Supplied entries below:
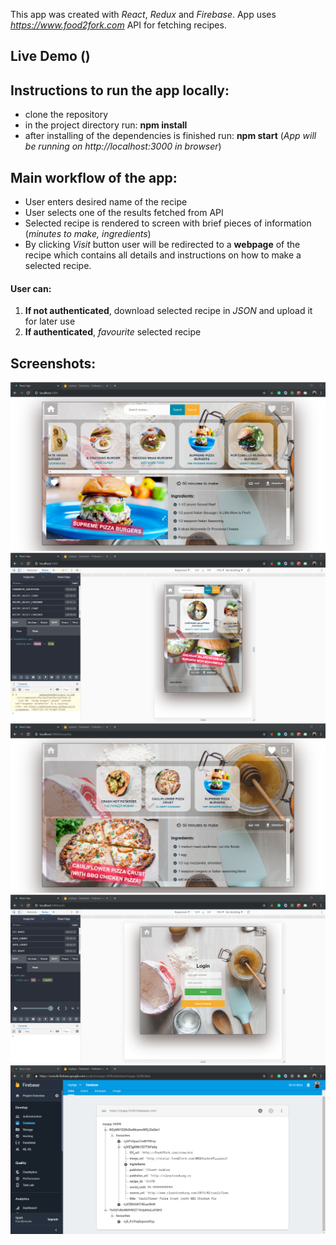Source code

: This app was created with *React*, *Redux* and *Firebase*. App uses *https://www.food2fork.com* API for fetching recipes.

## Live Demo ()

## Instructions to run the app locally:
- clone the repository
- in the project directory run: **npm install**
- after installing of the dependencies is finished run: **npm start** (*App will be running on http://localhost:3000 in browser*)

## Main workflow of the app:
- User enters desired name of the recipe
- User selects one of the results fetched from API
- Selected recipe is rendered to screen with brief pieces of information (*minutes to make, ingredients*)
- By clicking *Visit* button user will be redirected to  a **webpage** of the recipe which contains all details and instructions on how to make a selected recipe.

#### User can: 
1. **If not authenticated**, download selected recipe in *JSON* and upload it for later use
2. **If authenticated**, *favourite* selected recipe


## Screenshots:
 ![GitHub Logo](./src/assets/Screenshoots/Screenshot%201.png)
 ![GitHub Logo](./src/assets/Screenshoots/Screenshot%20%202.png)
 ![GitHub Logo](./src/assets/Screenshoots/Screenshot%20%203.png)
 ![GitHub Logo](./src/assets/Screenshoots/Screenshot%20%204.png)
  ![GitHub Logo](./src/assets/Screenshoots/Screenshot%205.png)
End of Supplied entries.
Supplied entries below:
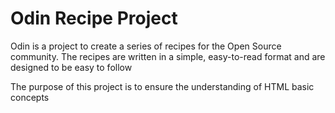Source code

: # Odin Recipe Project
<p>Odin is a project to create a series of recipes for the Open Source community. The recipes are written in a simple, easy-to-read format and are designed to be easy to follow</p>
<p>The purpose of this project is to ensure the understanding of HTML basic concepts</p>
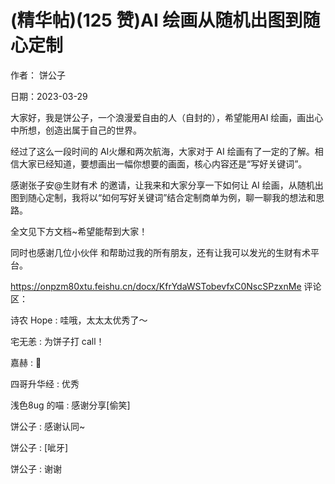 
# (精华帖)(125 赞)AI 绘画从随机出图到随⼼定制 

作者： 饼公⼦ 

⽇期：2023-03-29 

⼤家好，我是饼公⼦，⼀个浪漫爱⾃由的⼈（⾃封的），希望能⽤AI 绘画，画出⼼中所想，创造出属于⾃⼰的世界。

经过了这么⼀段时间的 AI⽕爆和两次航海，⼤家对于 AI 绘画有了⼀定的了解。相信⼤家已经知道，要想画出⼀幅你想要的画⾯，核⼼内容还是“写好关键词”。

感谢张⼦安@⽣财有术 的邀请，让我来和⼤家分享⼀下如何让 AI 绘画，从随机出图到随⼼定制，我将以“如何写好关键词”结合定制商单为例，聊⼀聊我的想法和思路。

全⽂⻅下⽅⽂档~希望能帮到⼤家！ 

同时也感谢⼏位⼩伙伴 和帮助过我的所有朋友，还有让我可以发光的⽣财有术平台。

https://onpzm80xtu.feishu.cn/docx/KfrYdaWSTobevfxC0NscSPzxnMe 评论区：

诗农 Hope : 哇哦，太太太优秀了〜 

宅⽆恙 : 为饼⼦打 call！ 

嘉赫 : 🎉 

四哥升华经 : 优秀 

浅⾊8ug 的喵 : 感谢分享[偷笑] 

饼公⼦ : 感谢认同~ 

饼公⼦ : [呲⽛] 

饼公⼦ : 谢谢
End of Supplied entries.
What the task requires: The count of lines in the records above holding the word "https" should be reported as a number, with nothing added.

Result: 2